Mint: Paeonia (Modern day Bulgaria)

Date: Circa 335-315 BCE

Mount:  18K gold      

Weight: 12.84 gm  ( 23mm, 12 h)           

Denomination: Tetradrahm

Grade: VF

Description: KINGS OF PAEONIA. Patraos, circa 335-315 BC.  Obverse: Laureate head of Apollo to right. Reverse:. ΠΑΤΡΑΟΥ Paeonian horse­man, wearing crested helmet and full armor, galloping right and spea­ring fallen enemy.  Lightly toned. Struck from a worn obverse die and with a minor test cut on the edge, otherwise, very fine.

History: Paeonia was located in ancient Macedonia (mostly modern-day Bulgaria). The peony flowering plant (genus Paeonia) derives from the name Paeonia. In antiquity, Paeonia /piːˈoʊniə/ (Greek: Παιονία) was the land and kingdom of the Paeonians (Greek: Παίονες).

In the Illiad the Paeonians are said to have been allies of the Trojans. During the Persian invasion of Greece the conquered Paeonians as far as the Lake Prasias, including the Paeoplae and Siropaiones, were deported from Paeonia to Asia. The 355-354 BC, Philip II took advantage of the death of King Agi of Paeonia and campaigned against them in order to conquer them.
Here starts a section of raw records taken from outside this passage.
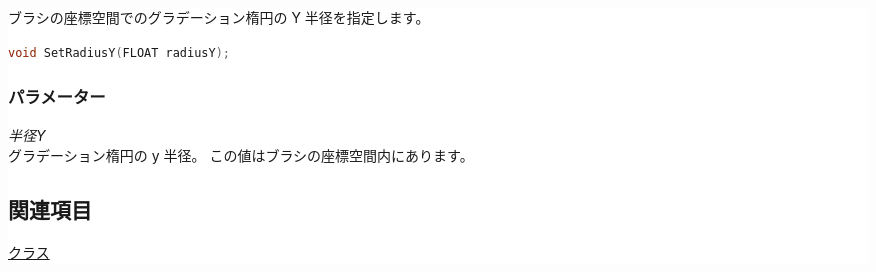 ブラシの座標空間でのグラデーション楕円の Y 半径を指定します。

```cpp
void SetRadiusY(FLOAT radiusY);
```

### <a name="parameters"></a>パラメーター

*半径Y*<br/>
グラデーション楕円の y 半径。 この値はブラシの座標空間内にあります。

## <a name="see-also"></a>関連項目

[クラス](../../mfc/reference/mfc-classes.md)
The Greek god Apollo is often shown as a young man with a laurel wreath, and is one of the Twelve Olympians. He is the son of Zeus and Leto and the twin brother of Artemis. He was the god of healing and medicine, of music and poetry, and was the leader of the Muses. He also was a god of revenge and justice.  He was closely associated with the art of music.